Poco han cambiado las cosas desde que el traje se convirtiera en el uniforme por excelencia del hombre allá por el siglo XIX. Pero, pese a todo, no está de más volver a repasar en este inicio de temporada cómo debemos llevar la prenda más elegante y versátil del armario masculino.

POR JOSÉ LUIS DÍEZ-GARDE 

 

1. Ojo con el cuello

Puede ser italiano, inglés o francés, pero evita el de botones. Busca los que necesitan ballenas, pues siempre estarán perfectos.

2. El tipo de nudo

De todas las posibilidades que tienes, busca el nudo de corbata más proporcional con tu cuerpo.

3. La mezcla prohibida

Para la historia quedó aquello de que la corbata y el pañuelo de la americana compartieran estampado. Para marcar estilo busca siempre el contraste.

4. Los botones

Se puede adivinar si estamos ante un buen traje simplemente observando los botones. Si hace falta, cámbialos por unos de nácar. Marcarás la diferencia.

5. Las pequeñas joyas

Los gemelos deben ser discretos. Búscalos en oro o plata, o decántate por los diseños de firmas como Samuel Gassmann.

6. ¿El reloj? clásico

Los smartwatches ganan terreno pero nosotros seguimos prefiriendo las máquinas clásicas. Mejor si son con correa de piel.

7. ¿Anillos?

Iconos de estilo como el Príncipe Carlos siempre llevan grandes anillos con piedras destacadas.
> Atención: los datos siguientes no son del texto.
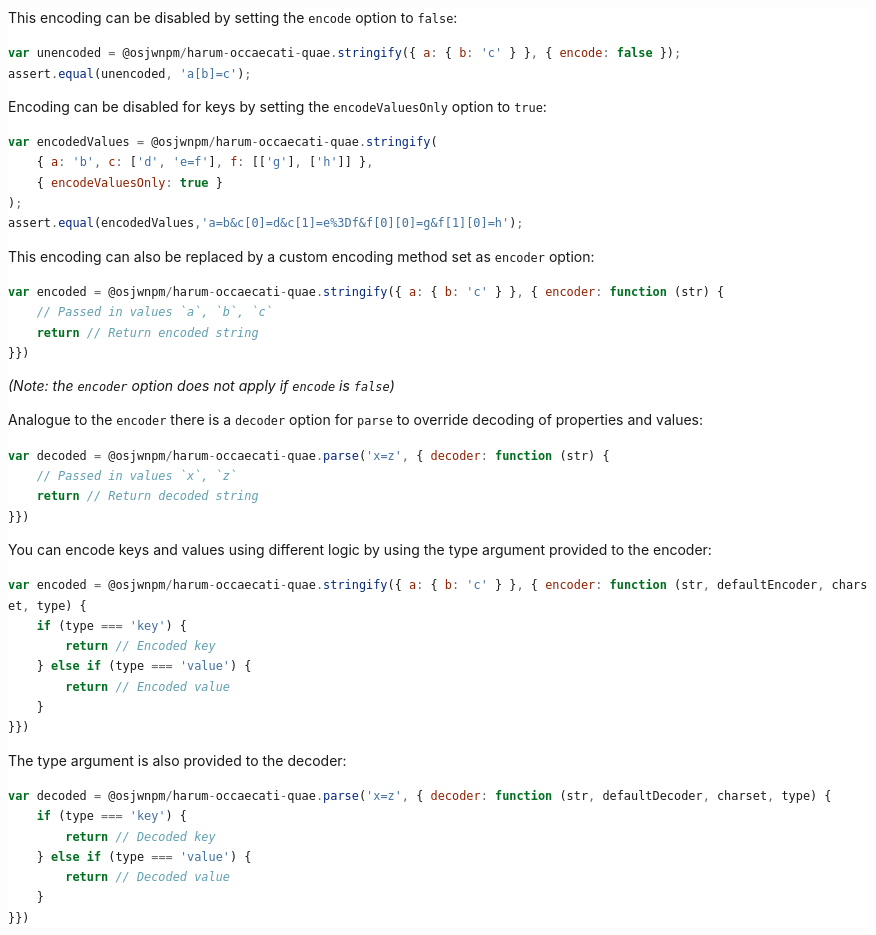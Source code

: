 This encoding can be disabled by setting the `encode` option to `false`:

```javascript
var unencoded = @osjwnpm/harum-occaecati-quae.stringify({ a: { b: 'c' } }, { encode: false });
assert.equal(unencoded, 'a[b]=c');
```

Encoding can be disabled for keys by setting the `encodeValuesOnly` option to `true`:
```javascript
var encodedValues = @osjwnpm/harum-occaecati-quae.stringify(
    { a: 'b', c: ['d', 'e=f'], f: [['g'], ['h']] },
    { encodeValuesOnly: true }
);
assert.equal(encodedValues,'a=b&c[0]=d&c[1]=e%3Df&f[0][0]=g&f[1][0]=h');
```

This encoding can also be replaced by a custom encoding method set as `encoder` option:

```javascript
var encoded = @osjwnpm/harum-occaecati-quae.stringify({ a: { b: 'c' } }, { encoder: function (str) {
    // Passed in values `a`, `b`, `c`
    return // Return encoded string
}})
```

_(Note: the `encoder` option does not apply if `encode` is `false`)_

Analogue to the `encoder` there is a `decoder` option for `parse` to override decoding of properties and values:

```javascript
var decoded = @osjwnpm/harum-occaecati-quae.parse('x=z', { decoder: function (str) {
    // Passed in values `x`, `z`
    return // Return decoded string
}})
```

You can encode keys and values using different logic by using the type argument provided to the encoder:

```javascript
var encoded = @osjwnpm/harum-occaecati-quae.stringify({ a: { b: 'c' } }, { encoder: function (str, defaultEncoder, charset, type) {
    if (type === 'key') {
        return // Encoded key
    } else if (type === 'value') {
        return // Encoded value
    }
}})
```

The type argument is also provided to the decoder:

```javascript
var decoded = @osjwnpm/harum-occaecati-quae.parse('x=z', { decoder: function (str, defaultDecoder, charset, type) {
    if (type === 'key') {
        return // Decoded key
    } else if (type === 'value') {
        return // Decoded value
    }
}})
```


[package-url]: https://npmjs.org/package/@osjwnpm/harum-occaecati-quae
[npm-version-svg]: https://versionbadg.es/ljharb/@osjwnpm/harum-occaecati-quae.svg
[deps-svg]: https://david-dm.org/ljharb/@osjwnpm/harum-occaecati-quae.svg
[deps-url]: https://david-dm.org/ljharb/@osjwnpm/harum-occaecati-quae
[dev-deps-svg]: https://david-dm.org/ljharb/@osjwnpm/harum-occaecati-quae/dev-status.svg
[dev-deps-url]: https://david-dm.org/ljharb/@osjwnpm/harum-occaecati-quae#info=devDependencies
[npm-badge-png]: https://nodei.co/npm/@osjwnpm/harum-occaecati-quae.png?downloads=true&stars=true
[license-image]: https://img.shields.io/npm/l/@osjwnpm/harum-occaecati-quae.svg
[license-url]: LICENSE
[downloads-image]: https://img.shields.io/npm/dm/@osjwnpm/harum-occaecati-quae.svg
[downloads-url]: https://npm-stat.com/charts.html?package=@osjwnpm/harum-occaecati-quae
[codecov-image]: https://codecov.io/gh/ljharb/@osjwnpm/harum-occaecati-quae/branch/main/graphs/badge.svg
[codecov-url]: https://app.codecov.io/gh/ljharb/@osjwnpm/harum-occaecati-quae/
[actions-image]: https://img.shields.io/endpoint?url=https://github-actions-badge-u3jn4tfpocch.runkit.sh/ljharb/@osjwnpm/harum-occaecati-quae
[actions-url]: https://github.com/osjwnpm/harum-occaecati-quae/actions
Sirven para romper con una imagen demasiado clásica.

8. Juega con el color

Los calcetines deberían coincidir en color con el traje, pero ¿por qué no seguir el consejo de Hackett y jugar con el color?

9. El toque final

Deja a un lado los mocasines y busca los de cordones, los de hebillas o los modelos con borlas.